Cool! I’ll try it when I get a chance!

Thanks Andrew! I saw your YouTube video a day or two ago and was very impressed. Nice to have the code to see how you did it.

I’m really glad that I posted this code! Through my own stupidity, I just lost a load of code and this was the main bit - notlostforever, thankfully!

I tend to use code sharing as a form of backup as well.

Got a chance to try this out. But, is it just me or is there something wrong with the code? Because I got the text upside down. On iPad 1, btw.

Thanks for the code, Andrew. Really appreciate it.

Oh, Andrew… Would you mind sharing the code of the other program (text on a sphere)? I’m curious how you did that. Thank you in advance.

@bee Ah, the text-upside-down thing is due to a “feature” in how the image is rendered on to the mesh which meant that it got turned upside down (basically, the coordinates for the texture start at top-left instead of bottom-left like everything else in Codea). This is fixed in 1.3.1. As I’m a beta-user, I’m using the fixed version. I forgot about that, sorry.

Unfortunately, the text-on-a-sphere was part of the code I lost. I should be able to reconstruct it (I only lost that particular part of it), but I’m currently having problems with the project that that is part of so it might take me a few days.

Thank you, Andrew.
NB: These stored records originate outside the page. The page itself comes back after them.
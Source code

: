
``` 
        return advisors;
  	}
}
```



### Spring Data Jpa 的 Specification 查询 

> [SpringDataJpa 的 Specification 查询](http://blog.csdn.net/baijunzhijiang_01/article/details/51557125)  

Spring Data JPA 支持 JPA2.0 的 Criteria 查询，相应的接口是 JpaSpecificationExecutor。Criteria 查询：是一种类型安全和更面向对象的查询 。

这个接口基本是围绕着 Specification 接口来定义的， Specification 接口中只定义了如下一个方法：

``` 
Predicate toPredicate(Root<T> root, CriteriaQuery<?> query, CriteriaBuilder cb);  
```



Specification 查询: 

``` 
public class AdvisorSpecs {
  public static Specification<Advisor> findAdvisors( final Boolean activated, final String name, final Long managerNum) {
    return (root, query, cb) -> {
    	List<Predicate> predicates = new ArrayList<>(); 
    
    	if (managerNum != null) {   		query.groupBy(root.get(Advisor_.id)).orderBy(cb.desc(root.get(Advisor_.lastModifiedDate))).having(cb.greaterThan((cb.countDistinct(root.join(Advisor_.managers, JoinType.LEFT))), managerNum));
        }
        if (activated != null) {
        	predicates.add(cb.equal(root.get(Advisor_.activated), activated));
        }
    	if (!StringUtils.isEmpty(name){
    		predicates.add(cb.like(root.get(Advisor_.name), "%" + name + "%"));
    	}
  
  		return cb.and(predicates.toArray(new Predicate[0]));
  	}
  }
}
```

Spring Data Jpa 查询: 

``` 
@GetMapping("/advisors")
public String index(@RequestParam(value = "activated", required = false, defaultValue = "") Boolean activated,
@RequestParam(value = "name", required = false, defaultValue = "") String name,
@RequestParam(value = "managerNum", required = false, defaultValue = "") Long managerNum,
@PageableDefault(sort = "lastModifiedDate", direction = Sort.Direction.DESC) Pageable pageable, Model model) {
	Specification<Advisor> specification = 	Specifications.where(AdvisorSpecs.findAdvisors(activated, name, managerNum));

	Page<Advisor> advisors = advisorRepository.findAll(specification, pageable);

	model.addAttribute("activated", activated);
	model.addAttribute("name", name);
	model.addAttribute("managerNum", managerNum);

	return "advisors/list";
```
Feel sorry for your lost. Looking forward for your code. I’m neither mathematician or visual programmer, I learn a lot from your code, also from other experts here.

In fact, I thought you might do the upside-down text intentionally. However,it looks good when I saw from the mirror. @Andrew_Stacey Thank you.

To flip the image the right way up (for non beta-testers), locate the section that looks like:

    screen.texture = img
    texc = {}
    for k,v in ipairs(tri) do
        for l,u in ipairs(v) do
            table.insert(texc,vec2(u.point.x/WIDTH,u.point.y/HEIGHT))
        end
    end
    screen.texCoords = texc

(I think it’s around line 107) and change u.point.y/HEIGHT to 1 - u.point.y/HEIGHT. That ought to do it.

@Andrew Thank you. I got it works now.

@Andrew_Stacey: Pardon me for being a newbie in this mesh thingy. Would you please explain what is your code doing here? I mean in a bit detail explanation. What I have understood is that you draw an image which contains some text, devide it into triangles which become meshes, then apply some physics to it where touch happens. Is it correct? What I haven’t yet understood is how the animation become so smooth. For example, the text isn’t just got cropped by the triangles. Instead, it seems so fluid as if the text is over some water. I know it’s done somewhere in the complicated computation code, but in which part to be exact? Could you please explain how the computation is done to create such effect? For any kind of explanation, I thank you in advance. If this request bothers you, feel free to ignore it.

@bee: It doesn’t bother me at all. I like explaining stuff! I’ll have a think about how best to go through it - I had been thinking of revisiting this and changing my manual physics stuff for the inbuilt physics engine (now that I’ve had a play with that and at least learnt the basics).

@Andrew_Stacey: No, please don’t use the built-in physic. I’d like to know how you did such beautiful effect using computation. I want to learn the beauty of the mathematics behind it. I always love beautiful representation of mathematics! Though I’m not always able to understand it.